Exercise objective>
Output only the line that contains "Durchprobieren aller Schlüssel" and the lines after it, all verbatim, through the last one below.

Collection entries
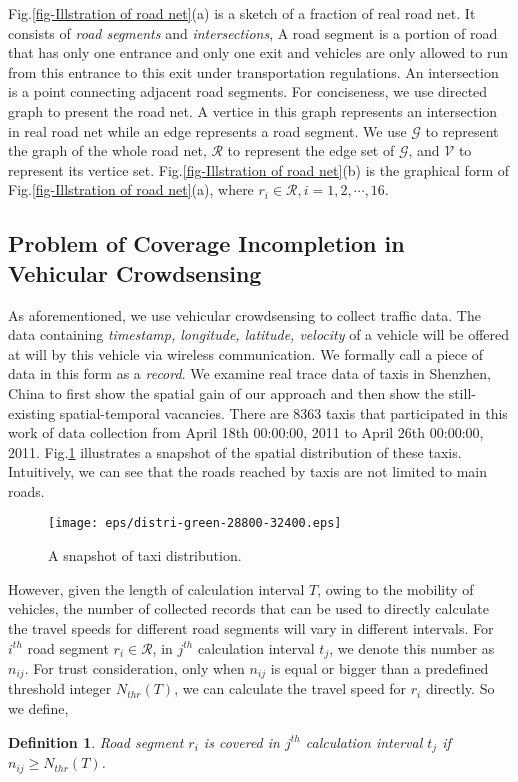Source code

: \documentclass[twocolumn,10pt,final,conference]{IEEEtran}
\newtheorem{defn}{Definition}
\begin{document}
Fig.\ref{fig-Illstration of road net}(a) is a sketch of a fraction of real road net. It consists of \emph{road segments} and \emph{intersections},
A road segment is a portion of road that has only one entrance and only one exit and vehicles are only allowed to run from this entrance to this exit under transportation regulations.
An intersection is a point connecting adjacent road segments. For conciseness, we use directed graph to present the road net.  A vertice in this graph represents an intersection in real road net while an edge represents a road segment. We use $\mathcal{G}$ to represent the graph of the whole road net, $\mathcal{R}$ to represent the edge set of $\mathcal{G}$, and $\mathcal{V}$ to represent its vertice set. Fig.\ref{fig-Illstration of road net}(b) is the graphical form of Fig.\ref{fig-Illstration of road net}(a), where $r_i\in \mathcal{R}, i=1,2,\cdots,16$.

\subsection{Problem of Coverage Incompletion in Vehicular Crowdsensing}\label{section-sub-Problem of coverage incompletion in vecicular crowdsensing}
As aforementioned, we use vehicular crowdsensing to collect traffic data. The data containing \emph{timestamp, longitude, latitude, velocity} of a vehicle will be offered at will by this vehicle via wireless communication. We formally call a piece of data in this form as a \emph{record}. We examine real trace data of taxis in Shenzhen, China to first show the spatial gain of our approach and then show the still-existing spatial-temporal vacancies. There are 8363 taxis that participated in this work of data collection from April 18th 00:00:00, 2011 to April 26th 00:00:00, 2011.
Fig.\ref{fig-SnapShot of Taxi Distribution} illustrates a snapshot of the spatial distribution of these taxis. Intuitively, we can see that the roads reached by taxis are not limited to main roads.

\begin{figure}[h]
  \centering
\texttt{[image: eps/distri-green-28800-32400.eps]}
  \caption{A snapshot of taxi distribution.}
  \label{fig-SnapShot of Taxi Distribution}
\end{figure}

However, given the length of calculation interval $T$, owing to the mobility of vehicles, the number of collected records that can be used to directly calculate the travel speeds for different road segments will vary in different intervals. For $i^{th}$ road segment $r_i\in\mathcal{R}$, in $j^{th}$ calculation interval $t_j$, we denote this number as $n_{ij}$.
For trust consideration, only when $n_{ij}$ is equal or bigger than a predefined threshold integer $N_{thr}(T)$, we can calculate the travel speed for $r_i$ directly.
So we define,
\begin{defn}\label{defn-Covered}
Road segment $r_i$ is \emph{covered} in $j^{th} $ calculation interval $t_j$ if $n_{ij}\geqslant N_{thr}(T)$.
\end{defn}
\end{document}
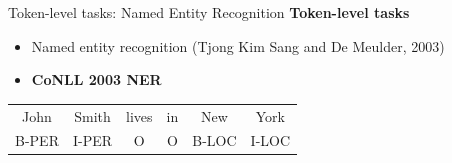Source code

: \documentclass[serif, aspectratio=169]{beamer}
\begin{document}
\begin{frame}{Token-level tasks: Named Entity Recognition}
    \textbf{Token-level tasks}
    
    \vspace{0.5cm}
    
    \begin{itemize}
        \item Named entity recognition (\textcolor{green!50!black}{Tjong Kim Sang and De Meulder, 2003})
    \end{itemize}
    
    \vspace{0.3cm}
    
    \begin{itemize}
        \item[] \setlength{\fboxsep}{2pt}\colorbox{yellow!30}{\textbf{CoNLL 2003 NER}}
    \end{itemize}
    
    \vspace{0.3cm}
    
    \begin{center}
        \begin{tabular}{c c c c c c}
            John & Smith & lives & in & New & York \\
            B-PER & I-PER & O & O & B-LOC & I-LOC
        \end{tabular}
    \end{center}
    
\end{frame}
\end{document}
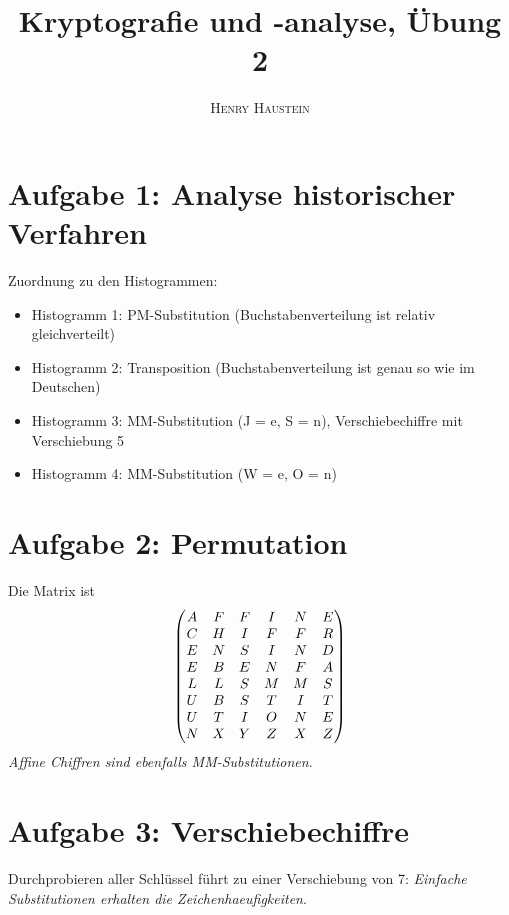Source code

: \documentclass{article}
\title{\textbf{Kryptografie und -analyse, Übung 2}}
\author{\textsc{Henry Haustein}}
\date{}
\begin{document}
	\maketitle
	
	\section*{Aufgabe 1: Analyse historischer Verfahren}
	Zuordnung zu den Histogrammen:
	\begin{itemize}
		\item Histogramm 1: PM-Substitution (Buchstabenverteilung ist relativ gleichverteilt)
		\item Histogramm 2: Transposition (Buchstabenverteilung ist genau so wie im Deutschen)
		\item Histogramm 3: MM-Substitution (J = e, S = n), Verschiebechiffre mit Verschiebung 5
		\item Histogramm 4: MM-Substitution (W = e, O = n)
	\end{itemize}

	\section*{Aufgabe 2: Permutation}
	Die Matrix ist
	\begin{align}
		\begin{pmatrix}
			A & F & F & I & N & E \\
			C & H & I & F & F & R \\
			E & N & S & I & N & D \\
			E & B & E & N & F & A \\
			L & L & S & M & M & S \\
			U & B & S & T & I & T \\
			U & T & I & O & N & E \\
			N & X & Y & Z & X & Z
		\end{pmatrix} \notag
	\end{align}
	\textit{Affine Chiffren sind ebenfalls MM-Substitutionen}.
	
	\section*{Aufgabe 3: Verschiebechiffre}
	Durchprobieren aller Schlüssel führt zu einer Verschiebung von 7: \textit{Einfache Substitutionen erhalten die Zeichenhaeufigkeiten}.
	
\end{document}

Answer area>
	Durchprobieren aller Schlüssel führt zu einer Verschiebung von 7: \textit{Einfache Substitutionen erhalten die Zeichenhaeufigkeiten}.
	
\end{document}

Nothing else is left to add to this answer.